万物定向V2：统一朝向与旋转理解

摘要

本研究推出Orient Anything V2，这是一个增强型基础模型，用于从单张或配对图像中统一理解物体的三维朝向与旋转。相较于通过单一独特正面定义朝向的V1版本，V2扩展了能力边界：既能处理具有不同旋转对称性的物体，又能直接估计相对旋转。这一突破得益于四项关键创新：1）利用生成模型合成可扩展的3D资产，确保类别覆盖广度与数据分布均衡性；2）采用高效的模型在环标注系统，鲁棒识别每个物体0到N个有效正面；3）设计对称感知的周期性分布拟合目标，捕捉所有合理正面朝向，精准建模物体旋转对称性；4）构建多帧架构直接预测物体相对旋转。大量实验表明，Orient Anything V2在11个主流基准测试中，于朝向估计、六自由度姿态估计和物体对称性识别任务上均实现零样本状态最优性能。该模型展现出强大泛化能力，显著拓宽了朝向估计在多样化下游任务中的适用边界。

English

This work presents Orient Anything V2, an enhanced foundation model for unified understanding of object 3D orientation and rotation from single or paired images. Building upon Orient Anything V1, which defines orientation via a single unique front face, V2 extends this capability to handle objects with diverse rotational symmetries and directly estimate relative rotations.

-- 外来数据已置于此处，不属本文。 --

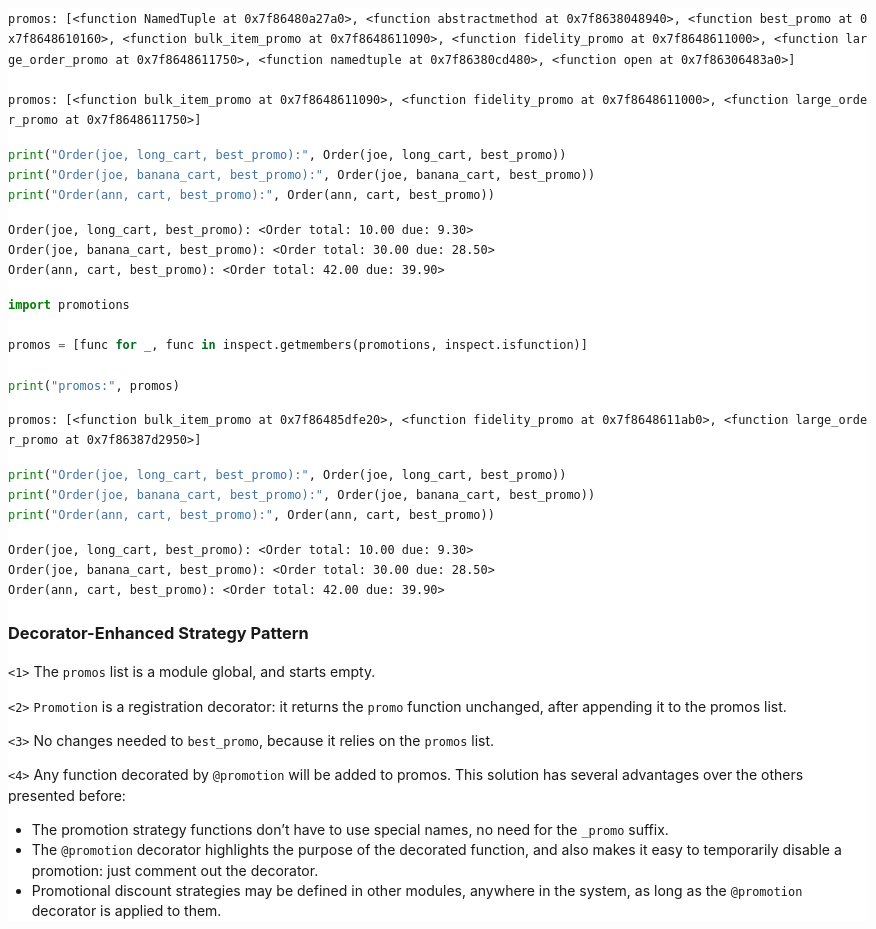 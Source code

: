     promos: [<function NamedTuple at 0x7f86480a27a0>, <function abstractmethod at 0x7f8638048940>, <function best_promo at 0x7f8648610160>, <function bulk_item_promo at 0x7f8648611090>, <function fidelity_promo at 0x7f8648611000>, <function large_order_promo at 0x7f8648611750>, <function namedtuple at 0x7f86380cd480>, <function open at 0x7f86306483a0>]

    promos: [<function bulk_item_promo at 0x7f8648611090>, <function fidelity_promo at 0x7f8648611000>, <function large_order_promo at 0x7f8648611750>]



```python
print("Order(joe, long_cart, best_promo):", Order(joe, long_cart, best_promo))
print("Order(joe, banana_cart, best_promo):", Order(joe, banana_cart, best_promo))
print("Order(ann, cart, best_promo):", Order(ann, cart, best_promo))
```

    Order(joe, long_cart, best_promo): <Order total: 10.00 due: 9.30>
    Order(joe, banana_cart, best_promo): <Order total: 30.00 due: 28.50>
    Order(ann, cart, best_promo): <Order total: 42.00 due: 39.90>



```python
import promotions

promos = [func for _, func in inspect.getmembers(promotions, inspect.isfunction)]

print("promos:", promos)
```

    promos: [<function bulk_item_promo at 0x7f86485dfe20>, <function fidelity_promo at 0x7f8648611ab0>, <function large_order_promo at 0x7f86387d2950>]



```python
print("Order(joe, long_cart, best_promo):", Order(joe, long_cart, best_promo))
print("Order(joe, banana_cart, best_promo):", Order(joe, banana_cart, best_promo))
print("Order(ann, cart, best_promo):", Order(ann, cart, best_promo))
```

    Order(joe, long_cart, best_promo): <Order total: 10.00 due: 9.30>
    Order(joe, banana_cart, best_promo): <Order total: 30.00 due: 28.50>
    Order(ann, cart, best_promo): <Order total: 42.00 due: 39.90>


### Decorator-Enhanced Strategy Pattern

`<1>` The `promos` list is a module global, and starts empty.

`<2>` `Promotion` is a registration decorator: it returns the `promo` function unchanged, after appending it to the promos list.

`<3>` No changes needed to `best_promo`, because it relies on the `promos` list.

`<4>` Any function decorated by `@promotion` will be added to promos. This solution has several advantages over the others presented before:
- The promotion strategy functions don’t have to use special names, no need for the `_promo` suffix.
- The `@promotion` decorator highlights the purpose of the decorated function, and also makes it easy to temporarily disable a promotion: just comment out the decorator.
- Promotional discount strategies may be defined in other modules, anywhere in the system, as long as the `@promotion` decorator is applied to them.
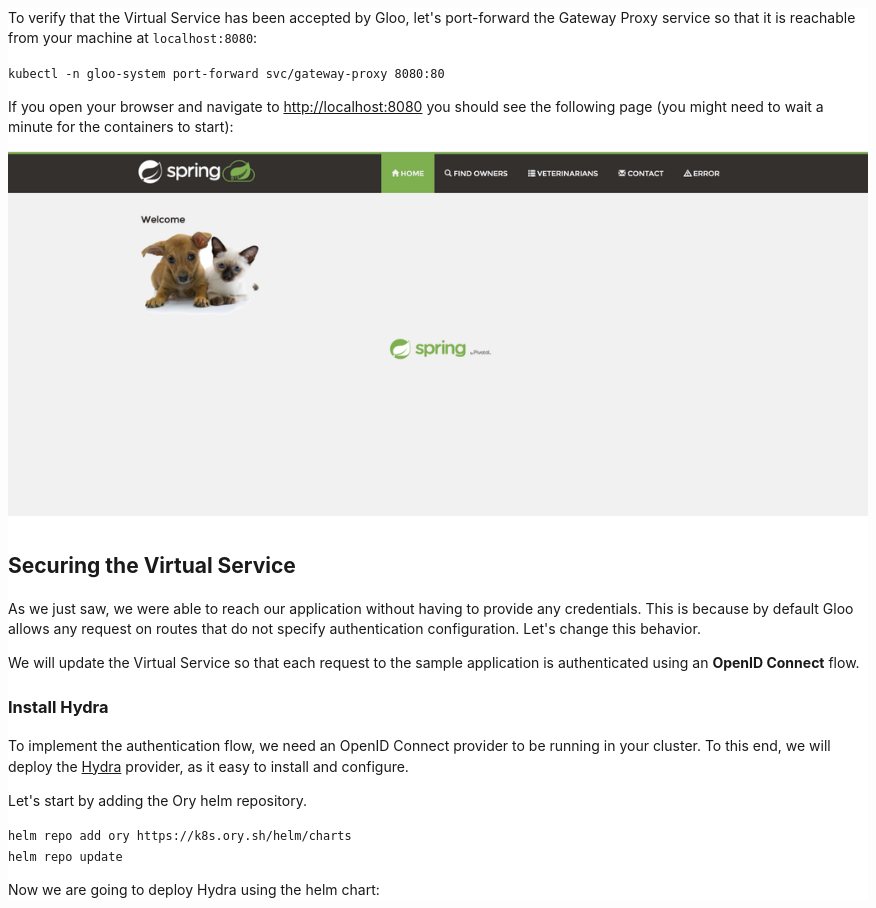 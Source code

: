 To verify that the Virtual Service has been accepted by Gloo, let's port-forward the Gateway Proxy service so that it is 
reachable from your machine at `localhost:8080`:
```
kubectl -n gloo-system port-forward svc/gateway-proxy 8080:80
```

If you open your browser and navigate to [http://localhost:8080](http://localhost:8080) you should see the following page (you might need to wait a minute for the containers to start):

![Pet Clinic app homepage](./../petclinic-home.png)

## Securing the Virtual Service
As we just saw, we were able to reach our application without having to provide any credentials. This is because by 
default Gloo allows any request on routes that do not specify authentication configuration. Let's change this behavior.

We will update the Virtual Service so that each request to the sample application is authenticated using an **OpenID Connect** flow.

### Install Hydra
To implement the authentication flow, we need an OpenID Connect provider to be running in your cluster. To this end, we 
will deploy the [Hydra](https://www.ory.sh/hydra/docs/) provider, as it easy to install and configure.

Let's start by adding the Ory helm repository.

```bash
helm repo add ory https://k8s.ory.sh/helm/charts
helm repo update
```

Now we are going to deploy Hydra using the helm chart:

These improvements are enabled by four key innovations: 1) Scalable 3D assets synthesized by generative models, ensuring broad category coverage and balanced data distribution; 2) An efficient, model-in-the-loop annotation system that robustly identifies 0 to N valid front faces for each object; 3) A symmetry-aware, periodic distribution fitting objective that captures all plausible front-facing orientations, effectively modeling object rotational symmetry; 4) A multi-frame architecture that directly predicts relative object rotations. Extensive experiments show that Orient Anything V2 achieves state-of-the-art zero-shot performance on orientation estimation, 6DoF pose estimation, and object symmetry recognition across 11 widely used benchmarks. The model demonstrates strong generalization, significantly broadening the applicability of orientation estimation in diverse downstream tasks.